Tabii tüm bunların arka planında olanları da iyi anlamlandırmak gerekiyor. Sanayi kapitalizmiyle paralel
gelişen ve genişleyen üretim-tüketim-yeniden üretim holistik döngüsü tüketilmesi gereken ‘şeyler’ için yeni pazar ve yeni meta arayışına giriyor.
Teknolojide yaşanan dönüşümler ve gelişmeler ise sermayenin ‘birikim, genişleme ve köpürme’ ile ifade edilebilecek fazlarının daha belirgin hale getiriyor. Kapitalist ekonomik sistemin kendini yeniden üretebilmesi için geleneksel becerilerin, iş yapış biçimlerinin, beklentilerin dışında farklı alanlarda salınmasını gerekli kılıyor. Daha doğrusu dünya ‘global bir köy’ ise eski köye yeni adetler artık çok hızlı ve devamlı dönüşerek geliyor.

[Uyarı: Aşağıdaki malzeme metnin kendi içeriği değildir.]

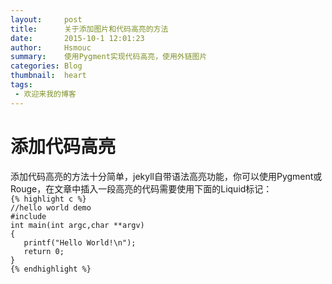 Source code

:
 ```yaml
---
layout:     post
title:      关于添加图片和代码高亮的方法
date:       2015-10-1 12:01:23
author:     Hsmouc
summary:    使用Pygment实现代码高亮，使用外链图片
categories: Blog
thumbnail:  heart
tags:
 - 欢迎来我的博客
---
```

<h1>添加代码高亮</h1>
<p>添加代码高亮的方法十分简单，jekyll自带语法高亮功能，你可以使用Pygment或Rouge，在文章中插入一段高亮的代码需要使用下面的Liquid标记：<br/>
<code>{% highlight c %}
//hello world demo
#include<stdio.h>
int main(int argc,char **argv)
{
   printf("Hello World!\n");
   return 0;
}
{% endhighlight %}</code>
</p>
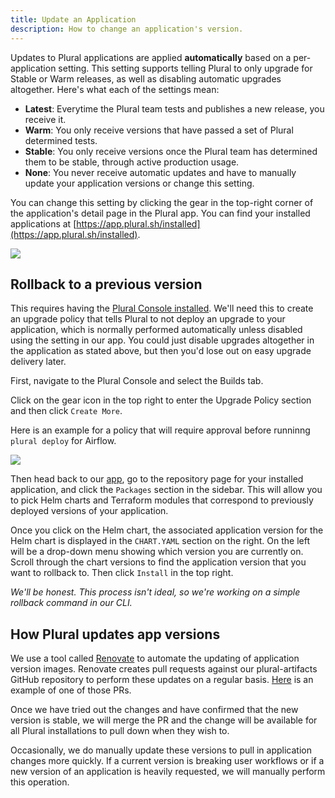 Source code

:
 ```yaml
---
title: Update an Application
description: How to change an application's version.
---
```


Updates to Plural applications are applied **automatically** based on a per-application setting. This setting supports telling Plural to only upgrade for Stable or Warm releases, as well as disabling automatic upgrades altogether. Here's what each of the settings mean:

* **Latest**: Everytime the Plural team tests and publishes a new release, you receive it.
* **Warm**: You only receive versions that have passed a set of Plural determined tests.
* **Stable**: You only receive versions once the Plural team has determined them to be stable, through active production usage.
* **None**: You never receive automatic updates and have to manually update your application versions or change this setting.


You can change this setting by clicking the gear in the top-right corner of the application's detail page in the Plural app. You can find your installed applications at [https://app.plural.sh/installed](https://app.plural.sh/installed).

![](</assets/operations/update-application.png>)

## Rollback to a previous version

This requires having the [Plural Console installed](/getting-started/admin-console). We'll need this to create an upgrade
policy that tells Plural to not deploy an upgrade to your application, which is normally performed automatically unless disabled using the setting in our app. You could just disable upgrades altogether in
the application as stated above, but then you'd lose out on easy upgrade delivery later.

First, navigate to the Plural Console and select the Builds tab.

Click on the gear icon in the top right to enter the Upgrade Policy section and then click `Create More`.

Here is an example for a policy that will require approval before runninng `plural deploy` for Airflow.

![](</assets/operations/airflow-approval-policy.png>)

Then head back to our [app](https://app.plural.sh), go to the repository page for your installed application, and click the `Packages` section in the sidebar. This will allow you
to pick Helm charts and Terraform modules that correspond to previously deployed versions of your application. 

Once you click on the Helm chart, the associated application version for the Helm chart is displayed in the `CHART.YAML` section on the right. On the left will be a drop-down menu showing which version you are currently on. Scroll through the
chart versions to find the application version that you want to rollback to. Then click `Install` in the top right.

*We'll be honest. This process isn't ideal, so we're working on a simple rollback command in our CLI.*

## How Plural updates app versions

We use a tool called [Renovate](https://github.com/renovatebot/renovate) to automate the updating of application version images. Renovate creates pull requests against our plural-artifacts GitHub repository to perform these updates on a regular basis. [Here](https://github.com/pluralsh/plural-artifacts/pull/236) is an example of one of those PRs.

Once we have tried out the changes and have confirmed that the new version is stable, we will merge the PR and the change will be available for all Plural installations to pull down when they wish to.

Occasionally, we do manually update these versions to pull in application changes more quickly. If a current version is breaking user workflows or if a new version of an application is heavily requested, we will manually perform this operation.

İşverenler 21. yüzyıl becerilerine sahip adaylar istiyorlar. Dünya çapında rekabet eden önemli şirketler, ekip çalışması yapabilen, dijital yeniliklerden yararlanarak iletişim kurabilen ve işbirliği yapabilen, şirketin kârlılığını ve büyümesini yönlendirmek için gerekli sorun çözme ve liderlik becerilerine sahip çalışanlara ihtiyaç duyuyor.
Bu durumda şirketler ‘öz güvence’ geliştirmiş yeni mezunları ve çalışanları ekibine katmayı tercih ediyor olacak. Öz güvence; bireylerin onları diğerlerinden farklı kılan becerilerini, niteliklerini ve yeteneklerini geliştirerek oluşturdukları birikimleri olarak ifade edilebilir. Bu konuda şirketlerin ve işverenlerin de çalışanlarını veya işe alacakları adayları desteklemeleri büyük önem taşıyor.
Gerek şirketlerin İK bölümleri gerek görüşmeye çağrılan adaylar seçme ve değerlendirme süreçlerinde hedeflerine zamanında varabilmeleri için türbülansa karşı nasıl hareket etmeleri gerektiğini bilmeleri gerekiyor.
Bunun için özellikle uluslararası standartlara sahip ölçme ve değerlendirme sistemini içinde barındıran beceri geliştirme programlarını insan kaynakları süreçlerine alarak ve iş dünyasına ilişkin global pasaportu olan yeni mezunları ekibe dahil ederek dönüşen iş dünyasında rekabet avantajı elde etmek daha kolay hale gelecektir.